There is no perfect formula or science to compensation, but with most things in life, context is important. Executive compensation is often chastised in the media and on the campaign trail, and sure, many of those cries may very well be valid. CEOs are typically paid handsomely due to this high risk, high reward scenario. If a CEO or other executive is not performing their job in a manner that is providing an added value to the company, shareholders, employees, etc., then they should be held to a higher standard than someone in an entry-level position. They should be taking responsibility for a company’s shortfalls in the same way they gladly hold on to the spotlight during a period of productivity.
That being said, I also have no problem with executive compensation that generously rewards those who provide invaluable insights and effective strategic management. A good boss or senior leadership is often an underrated variable when evaluating a company. A company needs to have a sound business model and quality product, but these are usually built on a company’s environment where employees feel that they are in good hands (and are directly or indirectly incentivized to stay with that company).

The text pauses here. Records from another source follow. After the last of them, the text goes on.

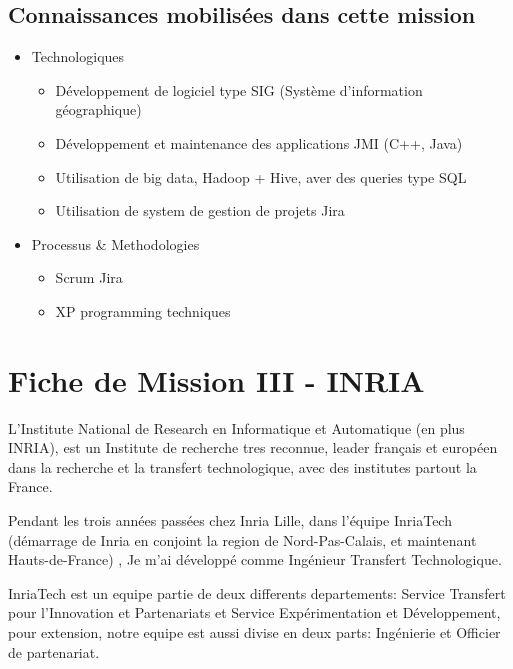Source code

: \documentclass{resume} %
\begin{document}
\subsection {Connaissances mobilisées dans cette mission }


		
	 \begin{itemize}  				
			\item Technologiques 
					 \begin{itemize} 
						\item Développement de logiciel type SIG (Système d'information géographique)
						\item Développement et maintenance des applications JMI (C++, Java) 
						\item Utilisation de big data, Hadoop + Hive, aver des queries type SQL
						\item Utilisation de system de gestion de projets Jira
					\end {itemize}
			\item Processus \& Methodologies 
					 \begin{itemize} 
						\item Scrum Jira
						\item XP programming techniques
					\end {itemize}
		 \end{itemize} 





\section{Fiche de Mission III - INRIA }

	L'Institute National de Research en Informatique et Automatique (en plus INRIA), est un Institute de recherche tres reconnue, leader français et européen dans la recherche et la transfert technologique, avec des institutes partout la France.

         Pendant les trois années passées chez Inria Lille, dans l'équipe InriaTech (démarrage de Inria en conjoint la region de Nord-Pas-Calais, et maintenant Hauts-de-France) ,   Je m'ai développé comme Ingénieur Transfert Technologique. 

    	InriaTech est un equipe partie de deux differents departements: Service Transfert pour l'Innovation et Partenariats et Service Expérimentation et Développement, pour extension, notre equipe est aussi divise en deux parts: Ingénierie et Officier de partenariat.   
\end{document}
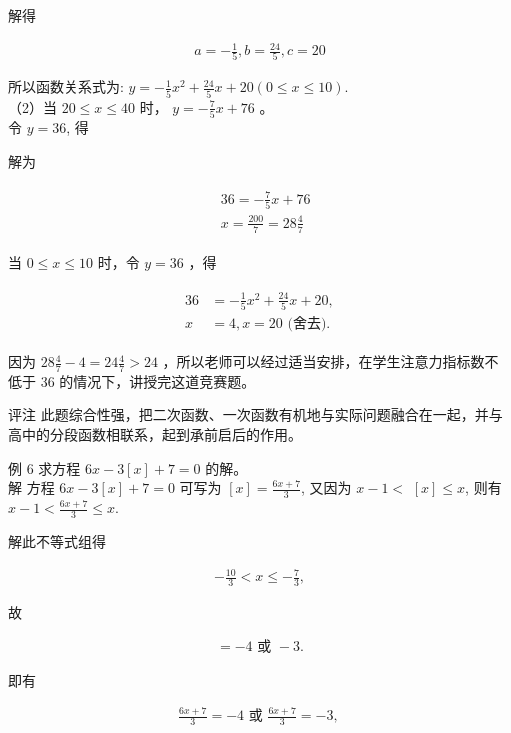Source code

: \documentclass[10pt]{article}
\begin{document}
解得

\begin{align*}
a=-\frac{1}{5}, b=\frac{24}{5}, c=20
\end{align*}

所以函数关系式为: $y=-\frac{1}{5} x^{2}+\frac{24}{5} x+20(0 \leqslant x \leqslant 10)$.\\
（2）当 $20 \leqslant x \leqslant 40$ 时， $y=-\frac{7}{5} x+76$ 。\\
令 $y=36$, 得

解为

\begin{align*}
\begin{aligned}
& 36=-\frac{7}{5} x+76 \\
& x=\frac{200}{7}=28 \frac{4}{7}
\end{aligned}
\end{align*}

当 $0 \leqslant x \leqslant 10$ 时，令 $y=36$ ，得

\begin{align*}
\begin{aligned}
36 & =-\frac{1}{5} x^{2}+\frac{24}{5} x+20, \\
x & =4, x=20 \text { (舍去). }
\end{aligned}
\end{align*}

因为 $28 \frac{4}{7}-4=24 \frac{4}{7}>24$ ，所以老师可以经过适当安排，在学生注意力指标数不低于 36 的情况下，讲授完这道竞赛题。

评注 此题综合性强，把二次函数、一次函数有机地与实际问题融合在一起，并与高中的分段函数相联系，起到承前启后的作用。

例 6 求方程 $6 x-3[x]+7=0$ 的解。\\
解 方程 $6 x-3[x]+7=0$ 可写为 $[x]=\frac{6 x+7}{3}$, 又因为 $x-1<$ $[x] \leqslant x$, 则有 $x-1<\frac{6 x+7}{3} \leqslant x$.

解此不等式组得

\begin{align*}
-\frac{10}{3}<x \leqslant-\frac{7}{3},
\end{align*}

故

\begin{align*}
[x]=-4 \text { 或 }-3 .
\end{align*}

即有

\begin{align*}
\frac{6 x+7}{3}=-4 \text { 或 } \frac{6 x+7}{3}=-3 \text {, }
\end{align*}
\end{document}
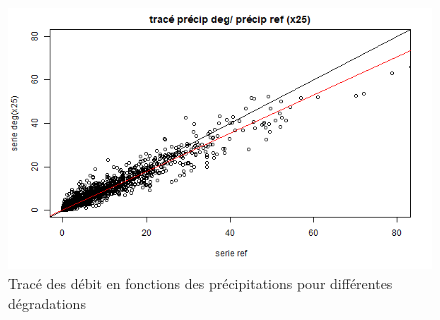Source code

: \documentclass[a4paper,11pt]{article}
\begin{document}
\begin{figure}[!h]
\begin{minipage}[b]{0.48\linewidth}
	\end{minipage}\hfill
	\begin{minipage}[b]{0.48\linewidth}	
		\centering \includegraphics[scale=0.4]{images/pr_2_dg.png}
	\end{minipage}
	\caption{Tracé des débit en fonctions des précipitations pour différentes dégradations}
\end{figure}
\end{document}
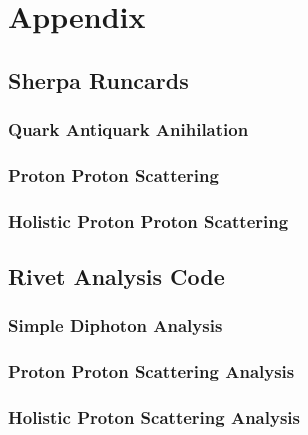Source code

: \chapter{Appendix}%
\label{chap:appendix}

\section{Sherpa Runcards}%
\label{sec:runcards}

\subsection{Quark Antiquark Anihilation}%
\label{sec:qqggruncard}

\subsection{Proton Proton Scattering}%
\label{sec:ppruncard}

\subsection{Holistic Proton Proton Scattering}%
\label{sec:ppruncardfull}

\section{Rivet Analysis Code}%
\label{sec:rivetcode}

\subsection{Simple Diphoton Analysis}%
\label{sec:simpdiphotriv}

\subsection{Proton Proton Scattering Analysis}%
\label{sec:ppanalysis}

\subsection{Holistic Proton Scattering Analysis}%
\label{sec:ppanalysisfull}

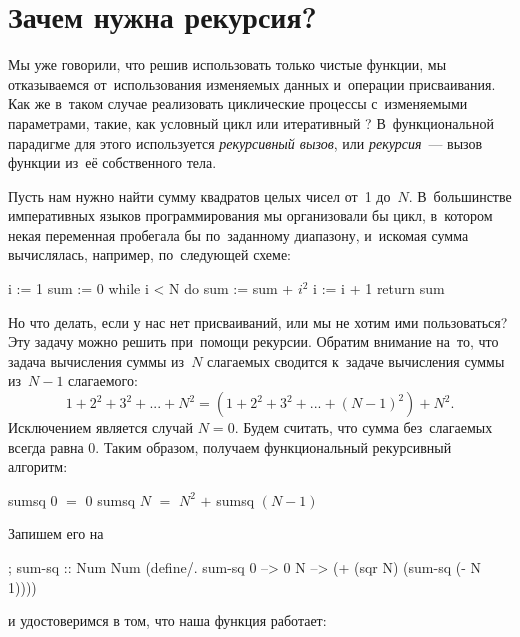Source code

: \label{Less:recursion}



\section{Зачем нужна рекурсия?}%
Мы уже говорили, что решив использовать только чистые функции, мы отказываемся от~использования изменяемых данных и~операции присваивания. Как же в~таком случае реализовать циклические процессы с~изменяемыми параметрами, такие, как условный цикл  или итеративный ? В~функциональной парадигме для этого используется \emph{рекурсивный вызов}, или \emph{рекурсия}~--- вызов функции из~её собственного тела.

Пусть нам нужно найти сумму квадратов целых чисел от~1 до~$N$. В~большинстве императивных языков программирования мы организовали бы цикл, в~котором некая переменная пробегала бы по~заданному диапазону, и~искомая сумма вычислялась, например, по~следующей схеме:

\label{while}
\begin{PseudoCode}[emph={i,sum,N}]
  i := 1
  sum := 0
  while i < N do
    sum := sum + $i^2$
    i := i + 1
  return sum
\end{PseudoCode}

Но что делать, если у нас нет присваиваний, или мы не хотим ими пользоваться? Эту задачу можно решить при~помощи рекурсии. Обратим внимание на~то, что задача вычисления суммы из~$N$ слагаемых сводится к~задаче вычисления суммы из~$N-1$ слагаемого:
\begin{equation*}
1 + 2^2 + 3^2 +... + N^2 = (1 + 2^2 + 3^2 +... + (N-1)^2) + N^2.
\end{equation*}
Исключением является случай $N = 0$. Будем считать, что сумма без~слагаемых всегда равна 0. Таким образом, получаем функциональный рекурсивный алгоритм:\label{sumsq}
\begin{SchemeCode}
  sumsq $0$ $=$ $0$
  sumsq $N$ $=$ $N^2$ $+$ sumsq $(N-1)$
\end{SchemeCode}
Запишем его на~\Scheme

\begin{Definition}[emph=N]
; sum-sq :: Num \arrow Num
(define/. sum-sq
  0 --> 0
  N --> (+ (sqr N) (sum-sq (- N 1))))
\end{Definition}
и удостоверимся в том, что наша функция работает:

Looking at a recent filing, I could see firsthand that the highest quality employees are regularly not the highest paid ones and decisions surrounding salary compensation at lower levels are made in a vacuum. The $5,000 raise that was denied to the hard-working manager (who might soon take their breadth of knowledge elsewhere) would have made a world of difference to them in terms of quality of life compared to the $25,000 raise to someone already in the highest tax bracket (otherwise known as marginal benefit). These are theoretical scenarios that play out in companies of all sectors on a regular basis, but we don’t often talk about compensation as transparently as we should because of the associated stigmas and contention.
I wholeheartedly believe in market forces and labor markets are no exception. I will leave the issue of minimum wage and living wage for another day; this issue is about those who already have somewhat well-paying jobs. Compensation is a dramatic issue because it is the easiest way for someone to think they can view their perceived worth; on a historical level to their own salary and with their peers. However, there are many factors that go into one’s annual base compensation numbers: previous salary history (anchoring is the worst); years on the job; other benefits; bonuses and quality of life/work-life balance; so even straight numerical salary comparisons are not as black and white as we might think.
The bottom line is that you should work hard and push for competitive compensation, but you should not be blindly motivated by salary alone. Companies should also not be blindly motivated by titles alone; reward those who deserve it most and the company’s resulting outperformance should make everyone happy in the end.